Electrospinning is the most popular technology for producing these nanofibers, where they are deposited on a substrate for such applications. Many challenges are faced during the process, which include continuous mass production of nanofibers over a wide width, high rates of deposition, uniform deposition, production of low diameter fibers, and adhesion etc.
The pilot machine developed at IIT Delhi has been validated in an industrial set-up for producing nanofibers at commercial scale. The technology has been granted patents in India, the UK and the USA.

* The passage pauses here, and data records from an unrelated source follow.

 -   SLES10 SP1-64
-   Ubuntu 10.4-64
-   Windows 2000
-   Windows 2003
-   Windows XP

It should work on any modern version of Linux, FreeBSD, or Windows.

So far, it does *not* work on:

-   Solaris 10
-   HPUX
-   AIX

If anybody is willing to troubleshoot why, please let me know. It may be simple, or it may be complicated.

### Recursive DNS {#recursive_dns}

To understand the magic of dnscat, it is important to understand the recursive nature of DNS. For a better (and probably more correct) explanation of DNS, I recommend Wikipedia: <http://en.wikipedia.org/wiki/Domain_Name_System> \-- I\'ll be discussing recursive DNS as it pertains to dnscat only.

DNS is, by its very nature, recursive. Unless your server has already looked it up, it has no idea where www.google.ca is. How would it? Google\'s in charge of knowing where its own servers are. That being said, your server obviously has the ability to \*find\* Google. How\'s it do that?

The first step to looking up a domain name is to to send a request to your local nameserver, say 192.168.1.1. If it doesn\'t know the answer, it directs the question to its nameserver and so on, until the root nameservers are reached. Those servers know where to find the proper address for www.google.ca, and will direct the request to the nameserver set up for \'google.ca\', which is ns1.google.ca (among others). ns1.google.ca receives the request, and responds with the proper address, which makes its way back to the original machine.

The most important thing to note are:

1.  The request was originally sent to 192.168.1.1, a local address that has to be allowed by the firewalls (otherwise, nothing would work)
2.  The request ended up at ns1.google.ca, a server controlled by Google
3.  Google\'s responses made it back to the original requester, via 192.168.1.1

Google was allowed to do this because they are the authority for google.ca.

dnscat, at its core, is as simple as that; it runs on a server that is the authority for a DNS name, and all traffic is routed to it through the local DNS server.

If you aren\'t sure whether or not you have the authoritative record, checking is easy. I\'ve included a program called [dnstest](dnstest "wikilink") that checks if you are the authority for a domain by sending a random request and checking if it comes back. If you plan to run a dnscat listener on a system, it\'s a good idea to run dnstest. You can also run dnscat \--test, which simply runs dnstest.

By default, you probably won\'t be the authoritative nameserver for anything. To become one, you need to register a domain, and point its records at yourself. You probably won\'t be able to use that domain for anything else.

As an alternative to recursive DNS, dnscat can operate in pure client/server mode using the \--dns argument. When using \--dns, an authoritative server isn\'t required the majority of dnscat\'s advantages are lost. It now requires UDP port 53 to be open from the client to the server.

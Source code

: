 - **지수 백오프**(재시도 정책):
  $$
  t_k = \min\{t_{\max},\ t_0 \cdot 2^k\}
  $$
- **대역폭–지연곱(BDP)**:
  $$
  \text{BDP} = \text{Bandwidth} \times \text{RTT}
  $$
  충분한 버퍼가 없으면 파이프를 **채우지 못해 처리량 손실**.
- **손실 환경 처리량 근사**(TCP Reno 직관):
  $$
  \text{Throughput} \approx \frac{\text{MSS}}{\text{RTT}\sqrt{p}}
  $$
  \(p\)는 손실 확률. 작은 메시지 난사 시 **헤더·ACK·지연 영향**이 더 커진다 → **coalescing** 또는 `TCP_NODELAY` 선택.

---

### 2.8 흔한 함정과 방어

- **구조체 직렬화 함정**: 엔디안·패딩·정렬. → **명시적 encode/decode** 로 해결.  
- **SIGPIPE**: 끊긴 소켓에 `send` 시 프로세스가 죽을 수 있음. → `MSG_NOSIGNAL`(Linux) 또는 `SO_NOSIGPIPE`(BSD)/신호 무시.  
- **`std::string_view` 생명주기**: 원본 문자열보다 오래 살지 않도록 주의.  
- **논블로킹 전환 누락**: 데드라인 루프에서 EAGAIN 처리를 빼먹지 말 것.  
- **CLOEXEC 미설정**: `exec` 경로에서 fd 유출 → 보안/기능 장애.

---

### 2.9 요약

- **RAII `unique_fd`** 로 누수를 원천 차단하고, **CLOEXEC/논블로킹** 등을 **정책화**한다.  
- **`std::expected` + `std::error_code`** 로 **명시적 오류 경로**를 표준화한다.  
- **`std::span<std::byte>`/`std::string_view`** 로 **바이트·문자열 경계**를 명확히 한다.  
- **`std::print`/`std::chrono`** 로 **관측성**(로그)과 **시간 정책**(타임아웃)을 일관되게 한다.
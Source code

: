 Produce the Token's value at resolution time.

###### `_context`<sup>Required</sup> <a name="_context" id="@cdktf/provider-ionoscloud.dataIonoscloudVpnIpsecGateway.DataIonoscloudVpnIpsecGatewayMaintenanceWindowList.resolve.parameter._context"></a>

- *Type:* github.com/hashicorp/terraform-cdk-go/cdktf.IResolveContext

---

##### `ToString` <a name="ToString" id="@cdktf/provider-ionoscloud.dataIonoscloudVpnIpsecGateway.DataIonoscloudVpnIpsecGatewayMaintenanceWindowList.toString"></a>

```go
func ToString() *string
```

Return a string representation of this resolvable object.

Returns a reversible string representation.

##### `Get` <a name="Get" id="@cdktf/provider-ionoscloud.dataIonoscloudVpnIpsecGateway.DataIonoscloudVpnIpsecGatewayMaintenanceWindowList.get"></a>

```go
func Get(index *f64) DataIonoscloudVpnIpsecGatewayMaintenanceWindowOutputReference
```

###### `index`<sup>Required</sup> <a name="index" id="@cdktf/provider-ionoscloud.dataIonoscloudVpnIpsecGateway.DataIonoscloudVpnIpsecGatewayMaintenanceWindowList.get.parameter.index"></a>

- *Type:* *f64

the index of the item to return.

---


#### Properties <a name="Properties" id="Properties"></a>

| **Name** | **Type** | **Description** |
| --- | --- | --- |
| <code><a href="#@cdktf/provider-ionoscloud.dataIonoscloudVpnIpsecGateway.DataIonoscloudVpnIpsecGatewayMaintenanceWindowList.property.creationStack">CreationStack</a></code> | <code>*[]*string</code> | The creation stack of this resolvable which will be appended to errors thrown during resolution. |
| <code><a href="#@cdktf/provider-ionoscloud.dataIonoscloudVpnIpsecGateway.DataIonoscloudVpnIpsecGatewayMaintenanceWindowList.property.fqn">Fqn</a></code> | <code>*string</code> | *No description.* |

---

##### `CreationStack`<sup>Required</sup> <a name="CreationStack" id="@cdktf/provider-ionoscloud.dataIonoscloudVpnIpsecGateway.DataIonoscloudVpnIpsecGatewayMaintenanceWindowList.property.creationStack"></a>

There are a few manufacturers outside India that make continuous electrospinning machines. However, their products suffer from non-uniform deposition when low add-ons are required, which is an essential requirement for a cost-effective solution. In India, there is no company engaged in the mass production of nanofibers. The research group at IIT Delhi is the first one to develop technology for continuous production of nanofibers over a large width of substrate suitable for various applications.
Using their technology, the researchers have developed high efficiency fuel and oil nanofiber filters, which were found to be stable during the mechanical fabrication process and then during the life of the filter. The technology is suitable for meeting tighter standards of vehicular pollutions, for protection of individuals from rising air pollution, and health care devices, etc.